The mobilization of people, populations, and places--and the
social interrelations of space and time, memory and longing, and
the global and local--are uniquely analyzed in this fascinating
study. Instead of viewing social and cultural relations through the
lenses of rigid institutions, fixed territories, or rooted
communities, Ilcan focuses on mobile sites to explore the cultural
politics of settlement. This book examines the social relations of
longing and belonging to be found in nation building, ethnographic
practices, dwelling, and diasporas.
Ilcan propels us into various dimensions of movement, as well as
social relations in the fields of dispersion, transition, and
displacement.

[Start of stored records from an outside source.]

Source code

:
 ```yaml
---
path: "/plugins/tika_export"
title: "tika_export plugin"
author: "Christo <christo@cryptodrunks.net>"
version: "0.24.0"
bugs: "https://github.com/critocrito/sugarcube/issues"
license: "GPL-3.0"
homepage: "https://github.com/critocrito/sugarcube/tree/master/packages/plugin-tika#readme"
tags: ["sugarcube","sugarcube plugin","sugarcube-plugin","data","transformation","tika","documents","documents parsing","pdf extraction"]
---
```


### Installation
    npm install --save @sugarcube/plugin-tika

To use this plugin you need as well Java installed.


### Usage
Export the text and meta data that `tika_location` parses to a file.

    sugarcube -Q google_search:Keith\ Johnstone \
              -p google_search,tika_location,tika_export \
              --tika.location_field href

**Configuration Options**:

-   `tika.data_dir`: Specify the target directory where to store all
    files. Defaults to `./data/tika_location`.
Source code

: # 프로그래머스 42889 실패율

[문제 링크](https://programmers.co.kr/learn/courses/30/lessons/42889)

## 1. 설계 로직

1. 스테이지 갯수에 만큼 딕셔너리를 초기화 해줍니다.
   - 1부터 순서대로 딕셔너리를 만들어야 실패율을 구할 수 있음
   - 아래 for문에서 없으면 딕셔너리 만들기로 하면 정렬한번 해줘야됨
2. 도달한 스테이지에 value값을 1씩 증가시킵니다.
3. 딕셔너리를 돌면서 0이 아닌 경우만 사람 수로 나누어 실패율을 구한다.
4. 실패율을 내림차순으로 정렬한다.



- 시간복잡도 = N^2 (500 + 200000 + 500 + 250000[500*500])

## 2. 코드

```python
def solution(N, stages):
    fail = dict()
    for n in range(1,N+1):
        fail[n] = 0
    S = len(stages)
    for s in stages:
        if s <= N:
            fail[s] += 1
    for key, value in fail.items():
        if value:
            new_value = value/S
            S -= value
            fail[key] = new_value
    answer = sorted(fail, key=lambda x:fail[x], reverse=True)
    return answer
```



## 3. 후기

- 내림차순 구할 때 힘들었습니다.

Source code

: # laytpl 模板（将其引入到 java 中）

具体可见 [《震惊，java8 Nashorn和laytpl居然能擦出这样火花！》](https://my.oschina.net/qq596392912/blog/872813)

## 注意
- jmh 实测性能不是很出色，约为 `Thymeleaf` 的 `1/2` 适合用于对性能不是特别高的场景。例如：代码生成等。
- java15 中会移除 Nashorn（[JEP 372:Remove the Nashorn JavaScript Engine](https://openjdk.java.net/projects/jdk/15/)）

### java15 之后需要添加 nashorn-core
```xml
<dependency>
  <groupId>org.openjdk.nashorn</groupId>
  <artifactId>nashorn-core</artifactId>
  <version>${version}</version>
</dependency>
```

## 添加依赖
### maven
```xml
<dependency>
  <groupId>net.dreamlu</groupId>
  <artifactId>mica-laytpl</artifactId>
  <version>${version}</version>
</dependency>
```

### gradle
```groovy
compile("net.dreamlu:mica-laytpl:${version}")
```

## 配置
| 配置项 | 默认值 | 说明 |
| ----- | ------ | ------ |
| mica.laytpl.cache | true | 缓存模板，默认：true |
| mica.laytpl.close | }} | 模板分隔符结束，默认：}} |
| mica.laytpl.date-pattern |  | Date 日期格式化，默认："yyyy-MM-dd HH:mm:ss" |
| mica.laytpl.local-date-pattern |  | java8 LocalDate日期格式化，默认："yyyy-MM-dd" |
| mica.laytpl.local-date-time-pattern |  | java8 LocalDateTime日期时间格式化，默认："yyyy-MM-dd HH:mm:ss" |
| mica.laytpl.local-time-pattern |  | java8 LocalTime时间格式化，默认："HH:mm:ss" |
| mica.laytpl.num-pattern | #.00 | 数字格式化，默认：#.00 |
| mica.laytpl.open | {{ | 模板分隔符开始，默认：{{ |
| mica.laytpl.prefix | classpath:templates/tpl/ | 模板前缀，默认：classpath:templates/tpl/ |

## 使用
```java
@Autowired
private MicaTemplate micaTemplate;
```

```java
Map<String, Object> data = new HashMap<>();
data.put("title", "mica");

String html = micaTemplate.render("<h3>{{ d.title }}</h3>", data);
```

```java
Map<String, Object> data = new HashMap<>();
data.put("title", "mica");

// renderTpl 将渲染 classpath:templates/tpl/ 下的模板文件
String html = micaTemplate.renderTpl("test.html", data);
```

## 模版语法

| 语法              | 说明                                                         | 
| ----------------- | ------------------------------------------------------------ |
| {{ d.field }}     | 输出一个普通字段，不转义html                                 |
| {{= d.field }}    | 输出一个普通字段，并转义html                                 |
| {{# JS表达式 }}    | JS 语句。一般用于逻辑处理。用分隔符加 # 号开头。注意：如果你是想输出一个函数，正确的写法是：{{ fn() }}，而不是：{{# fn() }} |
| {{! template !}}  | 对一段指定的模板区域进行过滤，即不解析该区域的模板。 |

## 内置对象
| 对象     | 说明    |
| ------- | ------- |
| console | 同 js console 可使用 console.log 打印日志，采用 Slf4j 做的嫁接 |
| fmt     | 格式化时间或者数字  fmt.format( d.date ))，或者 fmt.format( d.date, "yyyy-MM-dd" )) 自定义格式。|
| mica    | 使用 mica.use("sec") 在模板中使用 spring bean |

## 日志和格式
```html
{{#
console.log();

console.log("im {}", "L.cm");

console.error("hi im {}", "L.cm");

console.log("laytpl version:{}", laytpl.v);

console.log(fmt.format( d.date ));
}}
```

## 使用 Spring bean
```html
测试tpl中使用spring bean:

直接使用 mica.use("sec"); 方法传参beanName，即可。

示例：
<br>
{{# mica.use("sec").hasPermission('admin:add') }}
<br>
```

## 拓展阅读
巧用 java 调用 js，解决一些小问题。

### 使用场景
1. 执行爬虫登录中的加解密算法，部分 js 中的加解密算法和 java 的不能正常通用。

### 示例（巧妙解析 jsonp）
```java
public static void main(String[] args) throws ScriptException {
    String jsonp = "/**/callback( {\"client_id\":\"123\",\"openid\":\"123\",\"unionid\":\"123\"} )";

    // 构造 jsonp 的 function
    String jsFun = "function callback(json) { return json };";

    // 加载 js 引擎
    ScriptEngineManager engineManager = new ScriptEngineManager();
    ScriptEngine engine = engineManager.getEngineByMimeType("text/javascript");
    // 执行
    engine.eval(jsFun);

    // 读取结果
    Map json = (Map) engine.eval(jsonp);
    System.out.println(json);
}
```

Drawing on insights from cultural studies, sociology,
and anthropology, she inquires into contemporary and critical
issues on the movement of peoples. Transitional communities
represent the tensions and risks confronting those compelled to
leave home, or those for whom a sense of longing superseded any
feeling of belonging.
This book provides fresh insight into the placement, and
displacement, of particular social groups, including guest workers,
migrants, and immigrants. Ilcan covers the varieties of diasporic
relations and the settlements they form, as well as the manifold
ways in which they affect traditional practices of settlement. She
considers the cultural, economic, and political implications of
globalization, evoking the struggle in our places of habitation,
and the strategies deployed to subvert our habits of
settlement.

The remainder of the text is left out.